His reminder about the consultation response initially came from Raquel of AEUK. It's a very good thing for home educators that Raquel is so on-the-ball, with her excellent memory, logical thinking and constant willingness to engage where it counts and I know this isn't the first time she's made a big difference to outcomes in a very quiet way.

Tameside metropolitan borough council’s elective home education guidelines say:

“It is up to parents to show the local education authority that they have a programme of work in place that is helping their child to develop according to his/her age, ability and aptitude and any special educational needs he/she may have.”

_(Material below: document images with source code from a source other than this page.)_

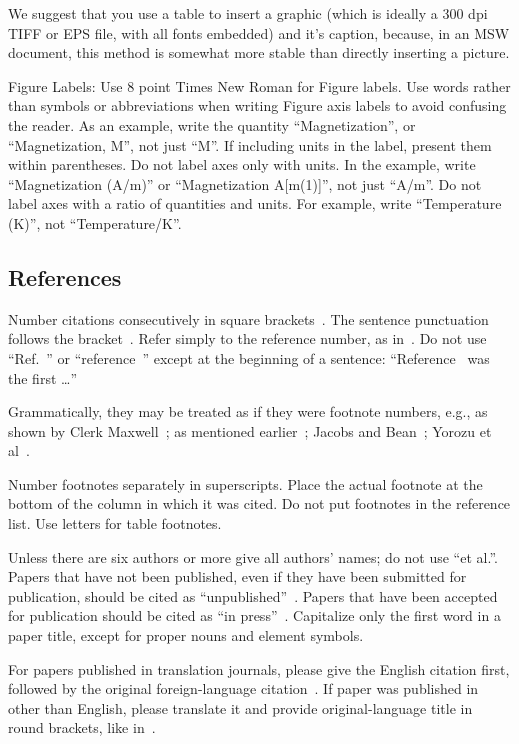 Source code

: \documentclass [a4paper,final,conference,10pt]{IDAACS}
\begin{document}
We suggest that you use a table to insert a graphic (which is ideally a 300 dpi
TIFF or EPS file, with all fonts embedded) and it’s caption, because, in an MSW
document, this method is somewhat more stable than directly inserting a picture.

Figure Labels: Use 8 point Times New Roman for Figure labels. Use words rather
than symbols or abbreviations when writing Figure axis labels to avoid 
confusing the reader. As an example, write the quantity ``Magnetization'', or 
``Magnetization, M'', not just ``M''. If including units in the label, present
them within parentheses. Do not label axes only with units. In the example, 
write ``Magnetization (A/m)'' or ``Magnetization {A[m(1)]}'', not just ``A/m''.
Do not label axes with a ratio of quantities and units. For example, write 
``Temperature (K)'', not ``Temperature/K''.


\subsection{References}

Number citations consecutively in square brackets~\cite{publ1}.
The sentence punctuation follows the bracket~\cite{publ2}. Refer simply to the
reference number, as in~\cite{publ3}. Do not use ``Ref.~\cite{publ3}'' or 
``reference~\cite{publ3}'' except at the beginning of a sentence: 
``Reference~\cite{publ3} was the first \ldots{}''

Grammatically, they may be treated as if they were footnote numbers, e.g., 
as shown by Clerk Maxwell~\cite{publ2}; as mentioned earlier~\cite{publ7, 
publ2, publ3, publ4, publ6}; Jacobs and Bean~\cite{publ5}; Yorozu et 
al~\cite{publ6}.

Number footnotes separately in superscripts. Place the actual footnote at the 
bottom of the column in which it was cited. Do not put footnotes in the 
reference list. Use letters for table footnotes.

Unless there are six authors or more give all authors' names; do not use 
``et al.''. Papers that have not been published, even if they have been 
submitted for publication, should be cited as ``unpublished''~\cite{publ4}. 
Papers that have been accepted for publication should be cited as 
``in press''~\cite{publ5}. Capitalize only the first word in a paper title, 
except for proper nouns and element symbols.

For papers published in translation journals, please give the English citation 
first, followed by the original foreign-language citation~\cite{publ6}. If 
paper was published in other than English, please translate it and provide
original-language title in round brackets, like in~\cite{publ8}.
\end{document}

But it is not up to parents to justify that to the local authority; all too often, it is the local authority that has let down that family and those children through its failure to provide proper education. The local authority should be the servant of the family; the family should not have to answer to the needs of the local authority.

This was exactly what needed to be said. Mr Stuart has surpassed all of my hopes and expectations; I was expecting a dry debate about the 20-day deregistration clause and I think that's because we're so used, after many years of Ed Balls, his party and the compliant education department that seemed to evolve around them, to politicians just completely ignoring the key issues which negatively affected our families in favour of their own high-handed agenda for us. Graham Stuart certainly can't be accused of that.

A Labour MP intervened to talk about abuse, and Mr Stuart rounded on her and dealt with this magnificently:

She has done what Badman did, and what the former Secretary of State did under the previous Government, which is to conflate child abuse with home education. Education and welfare are two separate things. Contrary to what Graham Badman stated in his report, and failed to substantiate in the Select Committee, there is no evidence that home-educated children are more subject to abuse than children in general. When there is a risk, local authorities have all due powers to intervene, and so they should. When such evidence arises, the authorities can and should go in to ensure the protection of the child. However, we cannot have the suggestion that home-educating families are linked to a problem of abuse. Nothing could be further from the truth, and it is important to nail that fact. We must not do as the previous Home Secretary did, which was to smear the reputation of home-educating families by suggesting that there is a problem, because there is no evidence for that.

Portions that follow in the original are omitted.